If you are planning to invest in defence sector mutual funds, this update is important. HDFC Asset Management Company has introduced new rules for its popular HDFC Defence Fund.
These changes came into effect from May 4, 2026, and mainly impact new investors.
New Investment Limits: Key Changes Explained
The fund house has tightened investment rules to control the inflow of money into the scheme.
SIP Limit Increased
The monthly SIP (Systematic Investment Plan) limit for new investors has been raised to ₹10,000. Earlier, it was ₹5,000 in December 2025.
STP Cap Introduced
Investments through STP (Systematic Transfer Plan) are now limited to ₹25,000 per month.
Only Monthly STP Allowed
New STP registrations will now be accepted only on a monthly basis. Weekly and daily options are no longer available.
No Lump Sum Investment
The restriction on fresh lump sum investments and switching from other schemes will continue as before.
Relief for Existing Investors
There is no impact on current investors.
If you already have an SIP or STP in this fund, your investments will continue without any changes. These new rules apply only to new registrations.
Also, investors are free to withdraw their money anytime. There are no restrictions on redemption or exiting the scheme.

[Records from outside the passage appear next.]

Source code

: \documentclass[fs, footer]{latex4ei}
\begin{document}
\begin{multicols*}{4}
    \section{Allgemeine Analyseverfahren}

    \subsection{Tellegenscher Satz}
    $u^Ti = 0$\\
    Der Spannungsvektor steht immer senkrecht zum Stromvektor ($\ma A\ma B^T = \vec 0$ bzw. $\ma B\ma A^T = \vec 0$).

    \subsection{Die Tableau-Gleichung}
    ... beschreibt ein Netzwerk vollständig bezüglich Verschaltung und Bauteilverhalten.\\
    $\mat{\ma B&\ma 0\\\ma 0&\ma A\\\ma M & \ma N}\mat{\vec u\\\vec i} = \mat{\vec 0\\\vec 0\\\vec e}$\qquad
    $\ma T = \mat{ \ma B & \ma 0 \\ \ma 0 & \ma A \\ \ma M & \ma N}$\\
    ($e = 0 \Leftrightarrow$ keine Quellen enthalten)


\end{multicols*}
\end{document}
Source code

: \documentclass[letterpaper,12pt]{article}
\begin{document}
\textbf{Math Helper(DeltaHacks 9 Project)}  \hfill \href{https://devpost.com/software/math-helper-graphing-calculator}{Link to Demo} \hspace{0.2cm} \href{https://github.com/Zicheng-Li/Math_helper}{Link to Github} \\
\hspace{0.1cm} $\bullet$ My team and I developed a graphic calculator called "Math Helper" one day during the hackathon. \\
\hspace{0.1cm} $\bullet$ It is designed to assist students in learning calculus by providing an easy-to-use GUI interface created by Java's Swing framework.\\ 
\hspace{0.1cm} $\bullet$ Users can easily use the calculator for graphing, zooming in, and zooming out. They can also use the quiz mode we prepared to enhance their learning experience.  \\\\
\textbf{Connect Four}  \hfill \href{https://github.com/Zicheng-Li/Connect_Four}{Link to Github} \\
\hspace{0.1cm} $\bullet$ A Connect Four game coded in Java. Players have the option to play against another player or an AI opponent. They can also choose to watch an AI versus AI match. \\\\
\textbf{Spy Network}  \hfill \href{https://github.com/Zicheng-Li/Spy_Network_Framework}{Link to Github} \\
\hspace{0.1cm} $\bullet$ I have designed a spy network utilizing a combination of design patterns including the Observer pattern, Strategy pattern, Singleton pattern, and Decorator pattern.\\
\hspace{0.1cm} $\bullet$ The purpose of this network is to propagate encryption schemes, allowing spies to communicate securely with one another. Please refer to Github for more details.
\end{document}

Fund Performance and Portfolio Details
HDFC Defence Fund is currently the only actively managed mutual fund in India that focuses entirely on the defence sector.
Portfolio Composition
As of March 31, 2026, the fund had 22 stocks in its portfolio. About 50.38% is invested in large-cap companies, while 25.14% is in small-cap stocks.
Fund Size (AUM)
The total assets under management (AUM) stood at ₹7,304 crore.
Strong Returns
The fund has delivered solid performance. It generated a 27.10% return in the last one year and an annualized return of 39.98% since inception.